Task to complete - Reproduce the listing in full. Keep every character unchanged.

Records for the task -
^^^^^^^^

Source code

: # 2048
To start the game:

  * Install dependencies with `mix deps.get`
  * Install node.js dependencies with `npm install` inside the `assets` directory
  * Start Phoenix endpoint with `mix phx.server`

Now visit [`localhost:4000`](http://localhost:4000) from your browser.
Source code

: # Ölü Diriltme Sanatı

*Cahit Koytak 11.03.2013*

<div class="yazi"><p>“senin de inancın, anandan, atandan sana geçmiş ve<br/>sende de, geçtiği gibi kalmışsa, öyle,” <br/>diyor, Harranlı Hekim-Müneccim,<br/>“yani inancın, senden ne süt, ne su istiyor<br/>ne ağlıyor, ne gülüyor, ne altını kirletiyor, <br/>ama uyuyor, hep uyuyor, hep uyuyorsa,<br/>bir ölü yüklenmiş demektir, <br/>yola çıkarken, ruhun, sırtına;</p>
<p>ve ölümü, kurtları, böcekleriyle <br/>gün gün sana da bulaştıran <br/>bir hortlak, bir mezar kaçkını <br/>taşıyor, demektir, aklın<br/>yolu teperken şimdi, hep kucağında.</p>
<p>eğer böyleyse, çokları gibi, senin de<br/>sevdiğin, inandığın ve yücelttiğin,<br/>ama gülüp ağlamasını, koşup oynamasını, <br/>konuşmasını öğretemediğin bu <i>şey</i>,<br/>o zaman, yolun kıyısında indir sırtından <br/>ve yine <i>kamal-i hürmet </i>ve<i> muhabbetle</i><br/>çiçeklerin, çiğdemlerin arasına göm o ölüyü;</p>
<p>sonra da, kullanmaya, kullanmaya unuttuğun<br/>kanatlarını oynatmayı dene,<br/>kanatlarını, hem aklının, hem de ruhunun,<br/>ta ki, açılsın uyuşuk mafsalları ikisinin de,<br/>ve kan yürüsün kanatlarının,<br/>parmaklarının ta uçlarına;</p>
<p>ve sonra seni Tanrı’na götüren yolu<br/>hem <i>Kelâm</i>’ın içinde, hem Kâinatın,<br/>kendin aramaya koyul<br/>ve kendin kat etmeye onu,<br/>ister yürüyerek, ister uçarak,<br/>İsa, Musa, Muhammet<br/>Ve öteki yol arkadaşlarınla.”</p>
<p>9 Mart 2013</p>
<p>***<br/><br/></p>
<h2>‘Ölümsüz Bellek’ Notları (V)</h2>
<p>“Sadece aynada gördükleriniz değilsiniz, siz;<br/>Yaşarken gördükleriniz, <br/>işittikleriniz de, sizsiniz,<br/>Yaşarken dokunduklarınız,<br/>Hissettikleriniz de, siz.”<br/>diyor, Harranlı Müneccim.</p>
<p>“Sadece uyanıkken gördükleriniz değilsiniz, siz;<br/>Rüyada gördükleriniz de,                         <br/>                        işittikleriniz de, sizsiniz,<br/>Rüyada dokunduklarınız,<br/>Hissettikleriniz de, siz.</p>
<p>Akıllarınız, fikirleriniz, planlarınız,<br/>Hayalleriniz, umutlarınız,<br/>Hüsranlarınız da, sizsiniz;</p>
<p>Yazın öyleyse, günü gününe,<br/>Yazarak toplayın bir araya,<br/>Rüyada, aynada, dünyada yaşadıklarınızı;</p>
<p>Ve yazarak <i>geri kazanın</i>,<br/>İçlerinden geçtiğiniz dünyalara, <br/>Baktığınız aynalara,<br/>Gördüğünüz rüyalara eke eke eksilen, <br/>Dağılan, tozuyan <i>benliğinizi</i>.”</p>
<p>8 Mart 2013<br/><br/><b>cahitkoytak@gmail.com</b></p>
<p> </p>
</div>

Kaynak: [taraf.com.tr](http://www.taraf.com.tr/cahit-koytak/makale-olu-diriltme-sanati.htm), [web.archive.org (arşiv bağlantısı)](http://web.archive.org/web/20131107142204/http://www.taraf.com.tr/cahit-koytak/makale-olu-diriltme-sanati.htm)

^^^^^^^^

Exercise output -
Source code

: # 2048
To start the game:

  * Install dependencies with `mix deps.get`
  * Install node.js dependencies with `npm install` inside the `assets` directory
  * Start Phoenix endpoint with `mix phx.server`

Now visit [`localhost:4000`](http://localhost:4000) from your browser.
Source code

: # Ölü Diriltme Sanatı

*Cahit Koytak 11.03.2013*

<div class="yazi"><p>“senin de inancın, anandan, atandan sana geçmiş ve<br/>sende de, geçtiği gibi kalmışsa, öyle,” <br/>diyor, Harranlı Hekim-Müneccim,<br/>“yani inancın, senden ne süt, ne su istiyor<br/>ne ağlıyor, ne gülüyor, ne altını kirletiyor, <br/>ama uyuyor, hep uyuyor, hep uyuyorsa,<br/>bir ölü yüklenmiş demektir, <br/>yola çıkarken, ruhun, sırtına;</p>
<p>ve ölümü, kurtları, böcekleriyle <br/>gün gün sana da bulaştıran <br/>bir hortlak, bir mezar kaçkını <br/>taşıyor, demektir, aklın<br/>yolu teperken şimdi, hep kucağında.</p>
<p>eğer böyleyse, çokları gibi, senin de<br/>sevdiğin, inandığın ve yücelttiğin,<br/>ama gülüp ağlamasını, koşup oynamasını, <br/>konuşmasını öğretemediğin bu <i>şey</i>,<br/>o zaman, yolun kıyısında indir sırtından <br/>ve yine <i>kamal-i hürmet </i>ve<i> muhabbetle</i><br/>çiçeklerin, çiğdemlerin arasına göm o ölüyü;</p>
<p>sonra da, kullanmaya, kullanmaya unuttuğun<br/>kanatlarını oynatmayı dene,<br/>kanatlarını, hem aklının, hem de ruhunun,<br/>ta ki, açılsın uyuşuk mafsalları ikisinin de,<br/>ve kan yürüsün kanatlarının,<br/>parmaklarının ta uçlarına;</p>
<p>ve sonra seni Tanrı’na götüren yolu<br/>hem <i>Kelâm</i>’ın içinde, hem Kâinatın,<br/>kendin aramaya koyul<br/>ve kendin kat etmeye onu,<br/>ister yürüyerek, ister uçarak,<br/>İsa, Musa, Muhammet<br/>Ve öteki yol arkadaşlarınla.”</p>
<p>9 Mart 2013</p>
<p>***<br/><br/></p>
<h2>‘Ölümsüz Bellek’ Notları (V)</h2>
<p>“Sadece aynada gördükleriniz değilsiniz, siz;<br/>Yaşarken gördükleriniz, <br/>işittikleriniz de, sizsiniz,<br/>Yaşarken dokunduklarınız,<br/>Hissettikleriniz de, siz.”<br/>diyor, Harranlı Müneccim.</p>
<p>“Sadece uyanıkken gördükleriniz değilsiniz, siz;<br/>Rüyada gördükleriniz de,                         <br/>                        işittikleriniz de, sizsiniz,<br/>Rüyada dokunduklarınız,<br/>Hissettikleriniz de, siz.</p>
<p>Akıllarınız, fikirleriniz, planlarınız,<br/>Hayalleriniz, umutlarınız,<br/>Hüsranlarınız da, sizsiniz;</p>
<p>Yazın öyleyse, günü gününe,<br/>Yazarak toplayın bir araya,<br/>Rüyada, aynada, dünyada yaşadıklarınızı;</p>
<p>Ve yazarak <i>geri kazanın</i>,<br/>İçlerinden geçtiğiniz dünyalara, <br/>Baktığınız aynalara,<br/>Gördüğünüz rüyalara eke eke eksilen, <br/>Dağılan, tozuyan <i>benliğinizi</i>.”</p>
<p>8 Mart 2013<br/><br/><b>cahitkoytak@gmail.com</b></p>
<p> </p>
</div>

Kaynak: [taraf.com.tr](http://www.taraf.com.tr/cahit-koytak/makale-olu-diriltme-sanati.htm), [web.archive.org (arşiv bağlantısı)](http://web.archive.org/web/20131107142204/http://www.taraf.com.tr/cahit-koytak/makale-olu-diriltme-sanati.htm)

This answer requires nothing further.